Coutured and made up to seem a younger, taller, lither Davis, Neal reads her early lines with a castrating wit, accompanied by the flinging of an eyebrow for emphasis. Even when lounging in a chaise, she has the animal attentiveness of a cougar stalking her prey. As the dominant Dominique, she begins her relationship with Roark by slashing his face with her riding crop. Soon she is surrendering to his defiance: beating her fists against his chest before locking him in a desperate kiss, twice crumbling to the floor in his presence, begging him to marry her, saying, "I'll cook, I'll wash your clothes, I'll scrub the floor" before he walks out, the stubborn Objectivist icon. So often in Hollywood's post-war dramas, strong women had to crumble in the arms or at the feet of stronger men; their intelligence was seen to mask a neurosis that, to be cured, needed men as their Svengalis.

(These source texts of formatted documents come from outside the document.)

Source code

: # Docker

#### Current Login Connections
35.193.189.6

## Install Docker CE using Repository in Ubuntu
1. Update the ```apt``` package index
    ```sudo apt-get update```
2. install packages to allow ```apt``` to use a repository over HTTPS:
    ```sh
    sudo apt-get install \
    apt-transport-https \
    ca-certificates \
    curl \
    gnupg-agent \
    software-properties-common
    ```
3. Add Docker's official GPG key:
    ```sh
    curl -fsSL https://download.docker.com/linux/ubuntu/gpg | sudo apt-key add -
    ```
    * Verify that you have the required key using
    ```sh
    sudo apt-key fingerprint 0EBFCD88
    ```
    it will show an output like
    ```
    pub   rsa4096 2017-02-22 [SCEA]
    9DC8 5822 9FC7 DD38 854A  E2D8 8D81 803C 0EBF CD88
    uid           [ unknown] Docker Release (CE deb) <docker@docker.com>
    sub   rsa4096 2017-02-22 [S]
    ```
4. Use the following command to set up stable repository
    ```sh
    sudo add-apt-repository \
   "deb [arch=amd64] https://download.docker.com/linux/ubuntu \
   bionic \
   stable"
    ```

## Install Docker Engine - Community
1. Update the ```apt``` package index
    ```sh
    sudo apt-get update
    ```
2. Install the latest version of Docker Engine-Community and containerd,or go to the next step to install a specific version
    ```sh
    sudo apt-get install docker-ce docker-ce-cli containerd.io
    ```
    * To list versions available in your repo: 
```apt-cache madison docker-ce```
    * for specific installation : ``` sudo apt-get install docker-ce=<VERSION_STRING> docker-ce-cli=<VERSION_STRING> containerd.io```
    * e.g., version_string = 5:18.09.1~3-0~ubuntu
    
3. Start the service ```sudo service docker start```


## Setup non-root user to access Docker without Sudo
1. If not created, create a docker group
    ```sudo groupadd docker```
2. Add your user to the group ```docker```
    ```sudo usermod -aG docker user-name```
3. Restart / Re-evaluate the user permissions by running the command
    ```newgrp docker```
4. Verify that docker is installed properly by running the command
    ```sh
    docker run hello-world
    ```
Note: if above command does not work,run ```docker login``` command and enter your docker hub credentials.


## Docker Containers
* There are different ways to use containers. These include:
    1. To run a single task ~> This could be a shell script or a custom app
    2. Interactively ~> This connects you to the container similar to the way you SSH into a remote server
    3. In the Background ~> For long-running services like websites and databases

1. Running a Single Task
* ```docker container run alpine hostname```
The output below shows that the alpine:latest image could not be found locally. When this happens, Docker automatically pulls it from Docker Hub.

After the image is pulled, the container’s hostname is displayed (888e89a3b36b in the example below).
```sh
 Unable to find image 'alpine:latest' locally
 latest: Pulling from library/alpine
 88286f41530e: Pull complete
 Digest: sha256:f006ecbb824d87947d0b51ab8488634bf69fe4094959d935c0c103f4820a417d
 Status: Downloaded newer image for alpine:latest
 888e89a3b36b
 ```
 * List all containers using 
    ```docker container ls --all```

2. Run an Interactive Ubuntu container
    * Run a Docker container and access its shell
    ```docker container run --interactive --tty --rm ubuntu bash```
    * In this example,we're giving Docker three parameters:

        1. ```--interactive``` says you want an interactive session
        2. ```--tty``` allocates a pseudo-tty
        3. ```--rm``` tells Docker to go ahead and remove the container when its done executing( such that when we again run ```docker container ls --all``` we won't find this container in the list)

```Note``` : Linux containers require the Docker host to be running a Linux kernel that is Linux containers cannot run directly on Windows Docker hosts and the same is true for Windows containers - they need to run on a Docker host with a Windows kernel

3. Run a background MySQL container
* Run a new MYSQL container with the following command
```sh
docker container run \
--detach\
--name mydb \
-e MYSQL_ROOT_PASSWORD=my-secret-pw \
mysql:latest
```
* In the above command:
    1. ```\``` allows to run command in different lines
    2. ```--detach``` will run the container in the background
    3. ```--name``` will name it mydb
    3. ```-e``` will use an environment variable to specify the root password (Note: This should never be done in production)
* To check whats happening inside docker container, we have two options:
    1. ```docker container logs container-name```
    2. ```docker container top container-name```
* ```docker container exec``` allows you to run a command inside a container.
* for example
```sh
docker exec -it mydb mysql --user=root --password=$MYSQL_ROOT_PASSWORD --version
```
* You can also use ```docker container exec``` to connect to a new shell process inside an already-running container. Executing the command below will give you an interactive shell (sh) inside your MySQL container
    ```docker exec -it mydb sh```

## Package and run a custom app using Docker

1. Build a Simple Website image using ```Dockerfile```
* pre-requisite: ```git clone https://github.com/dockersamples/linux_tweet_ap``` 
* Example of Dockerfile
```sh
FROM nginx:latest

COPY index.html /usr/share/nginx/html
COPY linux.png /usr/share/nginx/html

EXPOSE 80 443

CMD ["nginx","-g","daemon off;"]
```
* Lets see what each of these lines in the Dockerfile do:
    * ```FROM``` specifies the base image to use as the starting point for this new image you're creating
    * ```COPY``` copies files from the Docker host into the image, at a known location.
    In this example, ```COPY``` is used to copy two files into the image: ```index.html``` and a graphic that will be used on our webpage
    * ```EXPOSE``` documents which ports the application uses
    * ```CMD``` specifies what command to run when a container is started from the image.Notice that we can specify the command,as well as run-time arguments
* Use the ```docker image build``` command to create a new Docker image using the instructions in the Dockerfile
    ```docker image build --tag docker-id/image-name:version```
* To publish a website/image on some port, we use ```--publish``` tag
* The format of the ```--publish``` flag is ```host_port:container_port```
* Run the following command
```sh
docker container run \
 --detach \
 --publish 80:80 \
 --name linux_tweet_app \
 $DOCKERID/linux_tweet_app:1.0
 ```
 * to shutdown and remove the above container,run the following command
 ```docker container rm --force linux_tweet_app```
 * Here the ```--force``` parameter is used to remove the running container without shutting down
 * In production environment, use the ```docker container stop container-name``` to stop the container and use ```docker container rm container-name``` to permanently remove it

The wonder is that Neal's precocious craft makes Dominique a creature as plausible as she is passionate.
Or, perhaps, no wonder, since Neal was giving the camera a glimpse at her own volcanic feelings. On the set, she had fallen hard for the married Cooper, a quarter-century her senior. "I loved him," she told Osborne in 2004. "I thought he was the most ravishingly beautiful man I had ever seen. And I still think so." She and Cooper had an affair no less intense than the one in The Fountainhead; and Cooper, like Roark, called all the shots. He refused to leave his wife. (His daughter Maria, believing Neal had stolen her father, spat at her. The two women were reconciled much later.) And according to Stephen Michael Shearer's biography, Patricia Neal: An Unquiet Life, Neal became pregnant by Cooper but underwent an abortion at his insistence. Yet, she said, he remained one of the two great loves of her life. The Fountainhead remained a bold statement of Cooper and Neal's forbidden love.

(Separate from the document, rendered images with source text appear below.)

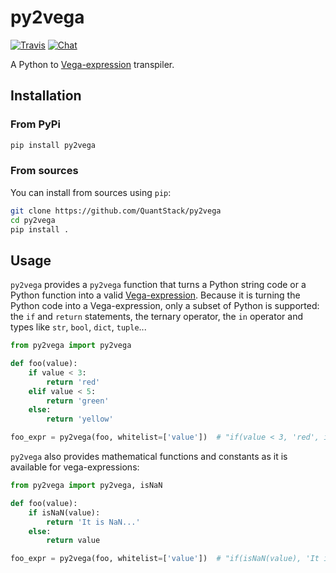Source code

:# py2vega


[![Travis](https://travis-ci.org/QuantStack/py2vega.svg?branch=master)](https://travis-ci.org/QuantStack/py2vega)
[![Chat](https://badges.gitter.im/Join%20Chat.svg)](https://gitter.im/QuantStack/Lobby)

A Python to [Vega-expression](https://vega.github.io/vega/docs/expressions/) transpiler.

## Installation

### From PyPi

```bash
pip install py2vega
```

### From sources

You can install from sources using `pip`:

```bash
git clone https://github.com/QuantStack/py2vega
cd py2vega
pip install .
```


## Usage

`py2vega` provides a `py2vega` function that turns a Python string code or a Python function into a valid [Vega-expression](https://vega.github.io/vega/docs/expressions/). Because it is turning the Python code into a Vega-expression, only a subset of Python is supported: the `if` and `return` statements, the ternary operator, the `in` operator and types like `str`, `bool`, `dict`, `tuple`...

```Python
from py2vega import py2vega

def foo(value):
    if value < 3:
        return 'red'
    elif value < 5:
        return 'green'
    else:
        return 'yellow'

foo_expr = py2vega(foo, whitelist=['value'])  # "if(value < 3, 'red', if(value < 5, 'green', 'yellow'))"
```

`py2vega` also provides mathematical functions and constants as it is available for vega-expressions:

```Python
from py2vega import py2vega, isNaN

def foo(value):
    if isNaN(value):
        return 'It is NaN...'
    else:
        return value

foo_expr = py2vega(foo, whitelist=['value'])  # "if(isNaN(value), 'It is NaN...', value)"
```
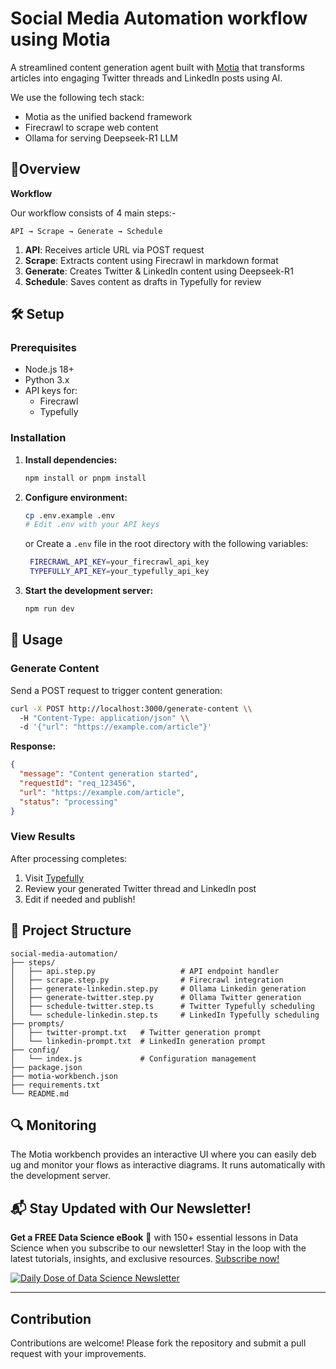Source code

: # Social Media Automation workflow using Motia

A streamlined content generation agent built with [Motia](https://motia.dev) that transforms articles into engaging Twitter threads and LinkedIn posts using AI.

We use the following tech stack:
- Motia as the unified backend framework
- Firecrawl to scrape web content
- Ollama for serving Deepseek-R1 LLM

## 🎯Overview

**Workflow**

Our workflow consists of 4 main steps:-

```
API → Scrape → Generate → Schedule
```

1. **API**: Receives article URL via POST request
2. **Scrape**: Extracts content using Firecrawl in markdown format
3. **Generate**: Creates Twitter & LinkedIn content using Deepseek-R1
4. **Schedule**: Saves content as drafts in Typefully for review

## 🛠️ Setup

### Prerequisites

- Node.js 18+
- Python 3.x
- API keys for:
  - Firecrawl
  - Typefully

### Installation

1. **Install dependencies:**
   ```bash
   npm install or pnpm install
   ```

3. **Configure environment:**
   ```bash
   cp .env.example .env
   # Edit .env with your API keys
   ```
   or Create a `.env` file in the root directory with the following variables:
   ```bash
    FIRECRAWL_API_KEY=your_firecrawl_api_key
    TYPEFULLY_API_KEY=your_typefully_api_key
   ```

4. **Start the development server:**
   ```bash
   npm run dev
   ```

## 🚀 Usage

### Generate Content

Send a POST request to trigger content generation:

```bash
curl -X POST http://localhost:3000/generate-content \\
  -H "Content-Type: application/json" \\
  -d '{"url": "https://example.com/article"}'
```

**Response:**
```json
{
  "message": "Content generation started",
  "requestId": "req_123456",
  "url": "https://example.com/article",
  "status": "processing"
}
```

### View Results

After processing completes:
1. Visit [Typefully](https://typefully.com/drafts)
2. Review your generated Twitter thread and LinkedIn post
3. Edit if needed and publish!

## 📁 Project Structure

```
social-media-automation/
├── steps/
│   ├── api.step.py                   # API endpoint handler
│   ├── scrape.step.py                # Firecrawl integration
│   ├── generate-linkedin.step.py     # Ollama Linkedin generation
│   ├── generate-twitter.step.py      # Ollama Twitter generation
│   ├── schedule-twitter.step.ts      # Twitter Typefully scheduling
│   └── schedule-linkedin.step.ts     # LinkedIn Typefully scheduling
├── prompts/
│   ├── twitter-prompt.txt   # Twitter generation prompt
│   └── linkedin-prompt.txt  # LinkedIn generation prompt
├── config/
│   └── index.js             # Configuration management
├── package.json
├── motia-workbench.json
├── requirements.txt
└── README.md
```

## 🔍 Monitoring

The Motia workbench provides an interactive UI where you can easily deb ug and monitor your flows as interactive diagrams. It runs automatically with the development server.

## 📬 Stay Updated with Our Newsletter!
**Get a FREE Data Science eBook** 📖 with 150+ essential lessons in Data Science when you subscribe to our newsletter! Stay in the loop with the latest tutorials, insights, and exclusive resources. [Subscribe now!](https://join.dailydoseofds.com)

[![Daily Dose of Data Science Newsletter](https://github.com/patchy631/ai-engineering/blob/main/resources/join_ddods.png)](https://join.dailydoseofds.com)

---

## Contribution

Contributions are welcome! Please fork the repository and submit a pull request with your improvements.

Released from her Warner Bros. contract in 1951, Neal went to 20th Century Fox, where, in The Day the Earth Stood Still, she got to utter the immortal extraterrestrial phrase, "Klaatu Barada Nikto" and co-star with Michael Rennie in one of the first human-alien love stories. But what should have been her prime movie decade was mostly a wash; her one significant mid-'50s role was for director Elia Kazan, as the cynical reporter monitoring the rise of a television despot (Andy Griffith) in Budd Schulberg's A Face in the Crowd.
At that time, Neal had other priorities. While starring on Broadway in a 1952 revival of Hellman's The Children's Hour, she attended a party given by the playwright. There she met the Anglo-Norwegian writer Roald Dahl, just making his name as the author of devilishly clever short stories (and later renowned for the children's books James and the Giant Peach, Charlie and the Chocolate Factory, Fantastic Mr. Fox, Matilda and The Witches). As her dinner-table mate, he annoyed her by ignoring her, and a few days later she turned down his request for a date. But he pursued and married her; eventually they had five children, and stayed together for 30 years, until Dahl confessed to a long-term adulterous affection and Neal said goodbye.